Presented as a British documentary premiering on American television, Willmott’s “program” is a well-crafted ruse, from its clip of Cecil B. DeMille’s The Hunt for Dishonest Abe (a fictional recounting of a defeated Lincoln’s attempt to escape Southern justice, with Harriet Tubman’s help, by donning blackface) to its deft interweaving of real and phony historical figures and archival materials. Occasionally, such manipulation reveals its phony-baloney seams—most glaringly with an amateurish 1940’s RKO movie about President Jefferson Davis’s struggle to reconcile the post-war North and South—and the director’s reliance on only two primary talking heads eventually lends the film a low-budget chintziness at odds with its generally professional PBS-style façade.

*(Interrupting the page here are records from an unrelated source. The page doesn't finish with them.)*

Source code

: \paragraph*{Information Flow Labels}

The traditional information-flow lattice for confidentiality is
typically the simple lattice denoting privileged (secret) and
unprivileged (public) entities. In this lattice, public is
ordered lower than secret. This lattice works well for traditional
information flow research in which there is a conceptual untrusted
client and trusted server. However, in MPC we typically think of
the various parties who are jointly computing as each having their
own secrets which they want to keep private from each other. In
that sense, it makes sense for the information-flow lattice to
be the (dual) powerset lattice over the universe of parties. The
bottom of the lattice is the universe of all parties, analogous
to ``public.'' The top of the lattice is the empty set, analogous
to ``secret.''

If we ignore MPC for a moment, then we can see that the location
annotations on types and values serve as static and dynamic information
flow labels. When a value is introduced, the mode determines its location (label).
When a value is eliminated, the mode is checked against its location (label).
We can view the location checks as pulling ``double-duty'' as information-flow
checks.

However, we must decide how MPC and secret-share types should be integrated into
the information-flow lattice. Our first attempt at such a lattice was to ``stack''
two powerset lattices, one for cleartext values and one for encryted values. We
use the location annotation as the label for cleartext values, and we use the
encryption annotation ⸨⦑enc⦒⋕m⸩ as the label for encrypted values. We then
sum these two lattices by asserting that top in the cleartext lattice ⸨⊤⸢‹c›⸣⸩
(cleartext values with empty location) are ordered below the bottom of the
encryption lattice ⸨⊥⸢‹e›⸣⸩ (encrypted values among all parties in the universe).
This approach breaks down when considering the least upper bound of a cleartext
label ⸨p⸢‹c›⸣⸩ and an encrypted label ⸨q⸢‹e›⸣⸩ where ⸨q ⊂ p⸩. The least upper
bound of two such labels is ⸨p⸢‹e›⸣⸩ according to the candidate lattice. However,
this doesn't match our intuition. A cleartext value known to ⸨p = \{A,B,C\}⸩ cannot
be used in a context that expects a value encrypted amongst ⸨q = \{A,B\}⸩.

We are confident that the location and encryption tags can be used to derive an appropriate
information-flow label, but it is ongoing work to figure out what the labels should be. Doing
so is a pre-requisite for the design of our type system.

However, in the style of Philip Roth’s dense The Plot Against America, Willmott’s counterfeit textbook lesson exhibits a canny aptitude for using its wealth of make-believe details as a prism for our contemporary culture’s continuing legacy of tense racial inequality. In its depiction of the Confederate States’s Cold War with neighboring Canada (the home of abolitionists and suffragists) and its imperialist endeavors in Mexico and South America, C.S.A. confronts our heritage of race and gender-specific intolerance with a forthrightness and biting, black humor that prevents the proceedings from turning dull or didactic. And with its sterling “commercial breaks”—populated by ads for based-in-fact products like “Niggerhair Cigarettes” and “Darky Toothpaste”—the film also reveals the depressingly thin line between elements of its fantastic setup and authentic American history.
Image/Sound
Crucial to the film’s appeal is the quality of its image and sound, which apes-for better and for worse-the textures of Ken Burns’s documentaries. Video and audio is good throughout, through some of the footage that was treated in post-production with special effects is spotty.
Extras
Take your pick between two commentary tracks, one with director Kevin Willmott flying solo, another with Willmott and his producer Rick Cowan. Willmott’s solo track is more sobering, focusing by and large on the political dimensions of the Civil War and the many provocations of the film, while the Willmott and Cowan track is lighter, with discussion of the film’s politics balanced with anecdotes about its production. Also included on the disc is a series of deleted and extended scenes and a Q&A with Willmott and Cowan.
Overall
Kevin Willmott’s alternate American history isn’t consistently gripping but its contemporary relevance is striking.